“Not on you,” I protested.
She looked at me with tender sparkling eyes, the same lovely light-brown eyes that had fascinated me as a boy. Brown eyes for a woman, always! But they must not be of the heavy commonplace shades of brown like a deer’s or a cow’s. They must have light shades in them, tints verging toward blue or green. Said Edna: “I’m doing my best to fit myself. And before I get through, Godfrey, I think I’ll go far.”
“Sure you will,” said I, with no disposition to turn the cold douche on her kind of romance. What an idiot I was about her, to be sure! I went on: “And I’ll see that you have the money to grease the toboggan slide and make the going easy.”
She talked on happily and confidingly: “Yes, it’s best to leave Margot another year as a boarder at Miss Ryper’s. By that time we’ll be established over in New York, and we’ll have a proper place for her to receive her friends. And perhaps we’ll have a few friends of our own.”
“Swell friends, eh?”
“Please don’t say swell, dear,” corrected she. “It’s such a common word.”
“I’ve heard you say it,” I protested.
“But I don’t any more. I’ve learned better. And now I’ve taught you better.”

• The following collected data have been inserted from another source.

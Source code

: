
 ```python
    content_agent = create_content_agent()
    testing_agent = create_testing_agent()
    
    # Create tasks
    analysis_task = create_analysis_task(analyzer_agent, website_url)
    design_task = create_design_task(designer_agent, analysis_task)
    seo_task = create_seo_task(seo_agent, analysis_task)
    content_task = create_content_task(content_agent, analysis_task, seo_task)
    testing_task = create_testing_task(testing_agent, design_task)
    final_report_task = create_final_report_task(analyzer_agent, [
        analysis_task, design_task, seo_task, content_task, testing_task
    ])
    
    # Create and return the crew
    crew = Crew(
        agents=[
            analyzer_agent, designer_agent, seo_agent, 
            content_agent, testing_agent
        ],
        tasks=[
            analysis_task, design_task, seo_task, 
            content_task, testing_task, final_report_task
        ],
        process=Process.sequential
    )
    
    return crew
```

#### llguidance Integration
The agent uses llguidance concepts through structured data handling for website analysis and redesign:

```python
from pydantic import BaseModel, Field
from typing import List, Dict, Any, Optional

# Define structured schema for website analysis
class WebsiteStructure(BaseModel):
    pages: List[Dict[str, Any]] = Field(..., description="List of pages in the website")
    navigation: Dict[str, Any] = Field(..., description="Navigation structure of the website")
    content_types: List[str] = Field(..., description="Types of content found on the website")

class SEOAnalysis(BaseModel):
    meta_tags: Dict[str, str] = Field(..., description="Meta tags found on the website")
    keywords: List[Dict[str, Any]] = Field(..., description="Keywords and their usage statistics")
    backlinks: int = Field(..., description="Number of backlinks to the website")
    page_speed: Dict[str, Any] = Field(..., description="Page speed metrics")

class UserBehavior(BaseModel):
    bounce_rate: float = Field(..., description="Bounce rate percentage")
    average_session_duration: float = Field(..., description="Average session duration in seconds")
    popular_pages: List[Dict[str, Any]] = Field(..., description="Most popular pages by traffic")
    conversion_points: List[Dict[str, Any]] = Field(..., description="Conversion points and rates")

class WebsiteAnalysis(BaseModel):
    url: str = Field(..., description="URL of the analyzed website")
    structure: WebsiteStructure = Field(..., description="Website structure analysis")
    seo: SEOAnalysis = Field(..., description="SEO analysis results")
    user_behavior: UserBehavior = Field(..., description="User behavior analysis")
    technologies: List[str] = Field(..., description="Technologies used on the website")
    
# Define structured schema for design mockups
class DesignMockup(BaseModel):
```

“Anything you like. Anybody you like,” said I. When Edna and I were together, with our hands clasped, I was always completely under her spell. She could do what she pleased with me, so long, of course, as she didn’t interfere in my end of the firm. And I may add that she never did; she hadn’t the faintest notion what I was about. They say there are thousands of American women in the cities who know their husbands’ places of business only as street and telephone numbers. My wife was one of that kind. Oh, yes, from the standpoint of those who insist that business and home should be separate, we were a model couple.
“There’s another matter I want to talk over with you, Godfrey,” she went on.